Another reason for HKEx to set up a new board is that amending the securities ordinance would require approval by the Legislative Council – which is currently paralyzed as a byproduct of tensions between the Communist Party-backed administration and pro-democracy factions.
Despite missing out on tech companies, Hong Kong was the world’s top IPO destination last year, with $25 billion of value listed on the Main and GEM boards.
This has made it easy for Hong Kong’s retail brokers to defend the status quo.
“There are a lot of little brokers in Hong Kong whose lifeblood is margin finance and trading on capital-market situations,” the ECM banker said. “They make it difficult to change anything, because they’re connected to very powerful people.”
What’s an exchange for?
A lawyer sympathetic to the HKEx’s desire to attract good companies by offering dual-share classes told DigFin, “If Alibaba isn’t suitable to list here, then who is? Hong Kong needs to accommodate companies with visionary founders who need flexibility.”

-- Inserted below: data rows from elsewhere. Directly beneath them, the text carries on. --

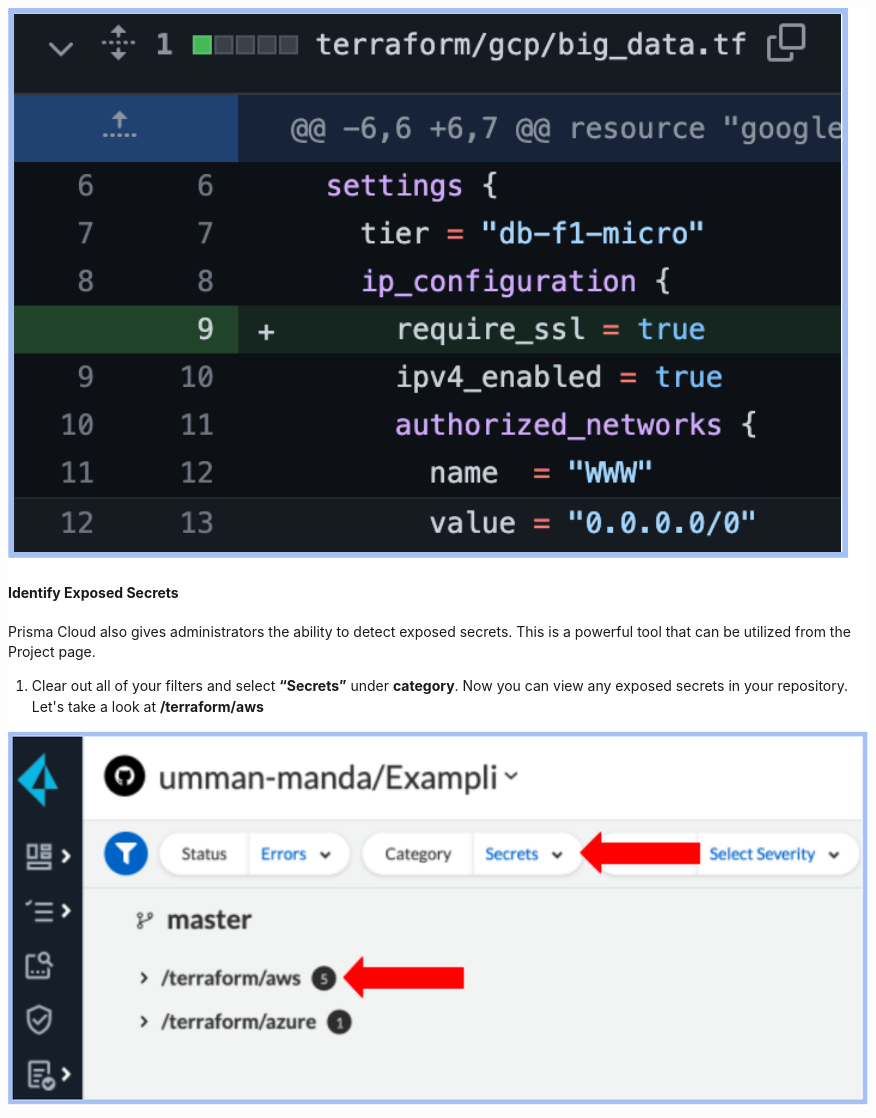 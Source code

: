 ![Alt text for image](/screenshots/generating-pull-requests-6.png "Optional title")

#### Identify Exposed Secrets

Prisma Cloud also gives administrators the ability to detect exposed secrets. This is a powerful
tool that can be utilized from the Project page.

1. Clear out all of your filters and select **“Secrets”** under **category**. Now you can view any exposed secrets in your repository. Let's take a look at **/terraform/aws**

![Alt text for image](/screenshots/identify-exposed-secrets-1.png "Optional title")
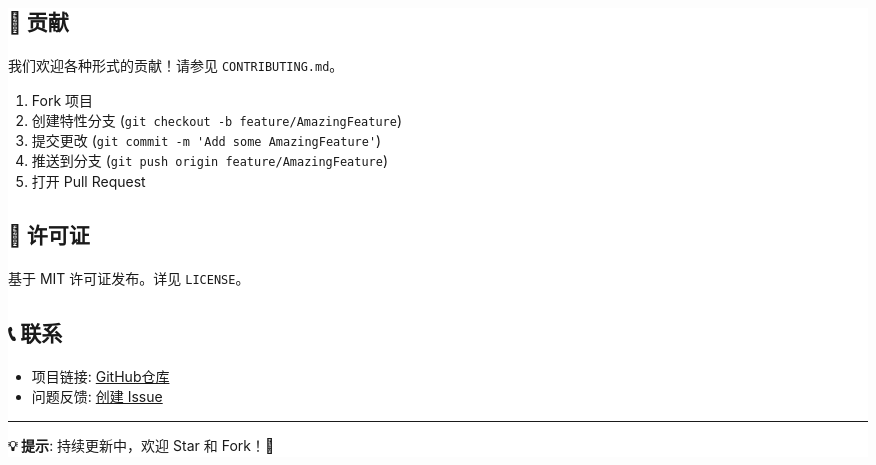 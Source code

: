 ## 🤝 贡献

我们欢迎各种形式的贡献！请参见 `CONTRIBUTING.md`。

1. Fork 项目
2. 创建特性分支 (`git checkout -b feature/AmazingFeature`)
3. 提交更改 (`git commit -m 'Add some AmazingFeature'`)
4. 推送到分支 (`git push origin feature/AmazingFeature`)
5. 打开 Pull Request

## 📄 许可证

基于 MIT 许可证发布。详见 `LICENSE`。

## 📞 联系

- 项目链接: [GitHub仓库](https://github.com/RFoe/debug_macro)
- 问题反馈: [创建 Issue](https://github.com/RFoe/debug_macro/issues)

---

**💡 提示**: 持续更新中，欢迎 Star 和 Fork！🌟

It’s unclear, however, whether a new board would greatly improve Hong Kong’s primary capital market if it doesn’t also address the quality of investors, said the ECM banker.
Too many IPOs have been bought by shadowy investors connected to mainland Chinese entities that undermine the principles of transparency, and crowd out longer-term institutional investors, he said.
The Main Board’s rules, supposedly to protect investors, also make a mockery of quality capital markets by allowing local tycoons to effectively control listed companies in which they have, on paper, tiny shareholdings but layers of interests in holding companies. There is no sign that the new board would address this problem.
That said, the ECM banker didn’t think looser listing rules and a more private, OTC market equates to equity crowdfunding.
“The market is self-correcting,” he said. The challenge to HKEx won’t be liquidity, if its new board attracts good companies. “Ant Financial could offer negative voting rights and people would still buy it,” he said, half joking.
He said the bourse’s challenge is that the new board is so successful, it cannibalizes the Main Board.
A venue for venture capital?
One possibility, according to DigFin’s exchange insider, is HKEx creates a fourth board. (The spokesman said no fourth board was on the table, but said companies could be grouped under tiers: for example, allowing startups and early-stage companies to be accessible only to professional investors.)
Whether in a separate board or given a special categorization, this segment would have much looser listing requirements and ban retail investors from participating, making it more of a capital provider to late-stage startups.
Finally, HKEx is considering implementing blockchain technology for the new board(s) to create a digital share registry – and possibly to develop a market for trading equity shares of startups on an over-the-counter basis.
The HKEx spokesman said this ‘private market project’ using blockchain technology was only envisaged to provide registar functions, to enable more efficient and secure transmission of documents, such as in the case of corporate actions.
However, an exchange insider said the inspiration came from Korea, where its bourse has launched Korea Startup Market (KSM), a blockchain-as-a-service operated by local startup Blocko. It provides document and authentication services to enable the trading of shares in startup companies.
Blocko has already raised a Series A round of funding for Samsung Venture Investment Corporation.
“We want to support fintech, and support blockchain,” said DigFin’s source aware of HKEx’s internal discussions, adding that some managers at the exchange are concerned about falling behind Singapore and Australia as their exchanges embrace these trends.